How do view older journalctl logs (after a rotation maybe?)

I am running docker on ubuntu 16.04 and would like to view the logs. However, I am unable to view logs after what I am guessing is some sort of rotation or the logs grow to a certain size.

I have not made any changes to my journald.conf, so I am using defaults there. There are containers running so the docker log outputs quite a lot of data.

Examples of what I am seeing:

systemctl docker status confirms service has been active:

since Thu 2016-10-13 18:56:28 UTC

However, when I run something like:

journalctl -u docker.service --since "2016-10-13 22:00"

The only output I get is:

-- Logs begin at Fri 2016-10-14 01:18:49 UTC, end at Fri 2016-10-14 16:18:25 UTC. --

I can view the logs in that range as expected.
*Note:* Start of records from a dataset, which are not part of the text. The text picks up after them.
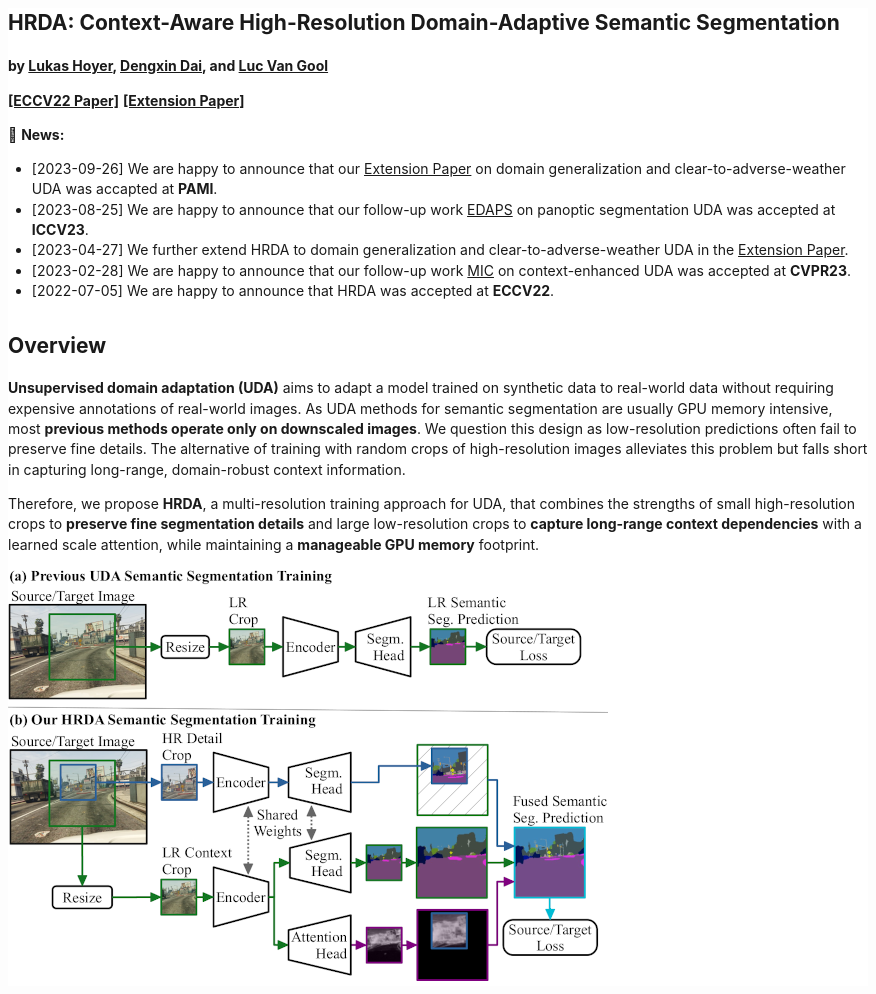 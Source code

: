 ## HRDA: Context-Aware High-Resolution Domain-Adaptive Semantic Segmentation

**by [Lukas Hoyer](https://lhoyer.github.io/), [Dengxin Dai](https://vas.mpi-inf.mpg.de/dengxin/), and [Luc Van Gool](https://scholar.google.de/citations?user=TwMib_QAAAAJ&hl=en)**

**[[ECCV22 Paper]](https://arxiv.org/pdf/2204.13132)**
**[[Extension Paper]](https://arxiv.org/pdf/2304.13615.pdf)**

:bell: **News:**

* [2023-09-26] We are happy to announce that our [Extension Paper](https://arxiv.org/pdf/2304.13615.pdf) on domain generalization and clear-to-adverse-weather UDA was accapted at **PAMI**. 
* [2023-08-25] We are happy to announce that our follow-up work [EDAPS](https://github.com/susaha/edaps) on panoptic segmentation UDA was accepted at **ICCV23**.
* [2023-04-27] We further extend HRDA to domain generalization and clear-to-adverse-weather UDA in the [Extension Paper](https://arxiv.org/pdf/2304.13615.pdf).
* [2023-02-28] We are happy to announce that our follow-up work [MIC](https://github.com/lhoyer/MIC) on context-enhanced UDA was accepted at **CVPR23**.
* [2022-07-05] We are happy to announce that HRDA was accepted at **ECCV22**.

## Overview

**Unsupervised domain adaptation (UDA)** aims to adapt a model trained on
synthetic data to real-world data without requiring expensive annotations of
real-world images. As UDA methods for semantic segmentation are usually GPU
memory intensive, most **previous methods operate only on downscaled images**.
We question this design as low-resolution predictions often fail to preserve
fine details. The alternative of training with random crops of high-resolution
images alleviates this problem but falls short in capturing long-range,
domain-robust context information.

Therefore, we propose **HRDA**, a multi-resolution training approach for UDA,
that combines the strengths of small high-resolution crops to **preserve fine
segmentation details** and large low-resolution crops to **capture long-range
context dependencies** with a learned scale attention, while maintaining a
**manageable GPU memory** footprint.

![HRDA Overview](resources/hrda_overview.png)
My question is: why can I not view older logs with journalctl, and how can I fix this issue so I can view the logs?


Solution 1:

It could be because you are trying to review the journal since the last boot, which seems likely to be the case inside a docker image.

On Ubuntu 16.04, the journal storage defaults to being in-memory. You can change the default to be persistent by opening /etc/systemd/journald.conf and changing the Storage= line from auto to persistent. You may need to restart journald by systemctl restart systemd-journald after the config file edit.

I think the journal should be persistent-by-default, so I opened a bug about that.

Solution 2:

The reason this happens is because of defaults on the size of journald files stored. There is more detail about this in the docs. It's worth reading the whole section I have linked to, but the defaults work like so:

journald will use 10% of the disk or 4G, whichever is smaller.

journald will leave free 15% of the disk or 4G, whichever is larger.

For viewing logs from the last boot, assuming you have Storage=persistent in your journald.conf, as the other answer notes, you can use the --boot=-1 flag on journalctl commands to get logs from just the previous boot.

In the case of the OP where they were sure the host had not been rebooted, the loss of logs was simply caused by the SystemMaxUse and/or SystemKeepFree defaults.

Note: I'm the OP and this question still has upvotes trickling in, so since I've gained more experience with journald (and rtfm) I am posting this here in the hopes it helps others.